Last night I slept with my hand clamped over my left boob. It was a rough night. I keep hoping that Baby V will spontaneously lose interest in nursing like other babies I’ve heard of. NO CHANCE. She is so interested in nursing, which she calls “nummy nap.” She cheerily chirps, “Nummy nap!” when I show up at day care to take her home. She screams and cries “Nuh-huh-huh-mmmy nnnnnnnaaaap!” from her (still rear-facing for safety)car seat all the way home. Once we are home, she will not let me put her down without hysterical crying punctuated by shrill bursts of “Nummy nap!” If I want any peace, I must go right from the car to the “nummy chair,” whip it out and nurse her. After a few minutes, she will pop up, grin, and bright as a summer day become interested in the world around her again.
But now that Odie and I have agreed 100% to go forward with the plan for Baby Odie #2, I want to wean her sooner rather than later. I would be so sad if she thought she were being pushed out of mommy’s lap for a new baby. I need to do the responsible thing, the hard thing, and give her some transition time. These past 18 months of our nursing relationship have been so special to me that I tear up a little just thinking about it ending. But when I think of 2 year-old Baby V fighting my new infant for booby time, I tear up for a WHOLE different reason. I’ve read about “tandem nursing” before, but I don’t think it’s for me. As Murtaugh would say, “I’m too old for this shit.”
I don’t think Baby V will lose interest, but she might surprise me. She wants the “twiddling” so badly, she fights me for it at every nursing session (it’s only been two days). She fought less vigorously for less time tonight at “night-night time,” so I might be making progress. I’m hoping that her desire to nurse will wane without too much wailing and that she will develop an alternative self-soothing activity. Something that isn’t smacking me in the face, her current runner-up.
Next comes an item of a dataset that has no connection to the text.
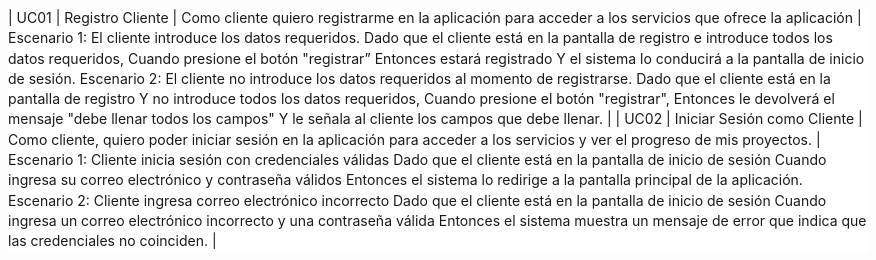 | UC01                 | Registro Cliente                                                     | Como cliente quiero registrarme en la aplicación para acceder a los servicios que ofrece la aplicación                                                                              | Escenario 1: El cliente introduce los datos requeridos.                                                                                   Dado que el cliente está en la pantalla de registro e introduce todos los datos requeridos,                                                                                  Cuando presione el botón "registrar”                                                                                   Entonces estará registrado Y el sistema lo conducirá a la pantalla de inicio de sesión.  Escenario 2: El cliente no introduce los datos requeridos al momento de registrarse.                                                                                   Dado que el cliente está en la pantalla de registro                                                                                                   Y no introduce todos los datos requeridos,                                                                                Cuando presione el botón "registrar",                                                                                    Entonces le devolverá el mensaje "debe llenar todos los campos"                             Y le señala al cliente los campos que debe llenar.                                                                                                                                                                                                                                                                                                                                                                                                                                                                                                                                                                                                                                                                                                                                               |
| UC02                 | Iniciar Sesión como Cliente                                         | Como cliente, quiero poder iniciar sesión en la aplicación para acceder a los servicios y ver el progreso de mis proyectos.                                                         | Escenario 1: Cliente inicia sesión con credenciales válidas Dado que el cliente está en la pantalla de inicio de sesión Cuando ingresa su correo electrónico y contraseña válidos Entonces el sistema lo redirige a la pantalla principal de la aplicación. Escenario 2: Cliente ingresa correo electrónico incorrecto Dado que el cliente está en la pantalla de inicio de sesión Cuando ingresa un correo electrónico incorrecto y una contraseña válida Entonces el sistema muestra un mensaje de error que indica que las credenciales no coinciden.                                                                                                                                                                                                                                                                                                                                                                                                                                                                                                                                                                                                                                                                                                                                                                                                                                                                                                                                                                                                                                                                                                                                                                                                                                                                                                                                                                                                                                                        |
This parenting shit is hard. Now that she’s a toddler, the meltdowns are starting. Today, I took an empty Arrowhead Sparkling Water bottle away from her, and she went to Category Five toddler fury in seconds. And it lasted FOREVER. She suddenly had no bones, and every time I tried to pick her up or stand her up, she melted into a screaming puddle of misery, with full fists and feet pounding the floor action. Over an empty bottle.
Knock on wood, so far in this family we have found a virtually fool-proof cure for toddler woe: the backpack. Baby V calls it the “packpack.” Isn’t that so cute you could fart glitter? Sorry, wrong blog. Odie loaded Baby V into the backpack and took her for a half hour walk around our neighborhood while I tried to find a position to sit or lie in that doesn’t exacerbate the screaming misery in my back. I’ve had to stop taking Vicodin for my back pain in preparation for the little passenger, and so far, it sucks moose. As usual, when words fail me, I remember the gilded words of Homer.
Simpson, that is.
“My back is a club sandwich of pain. Only instead of bacon, there’s agony.”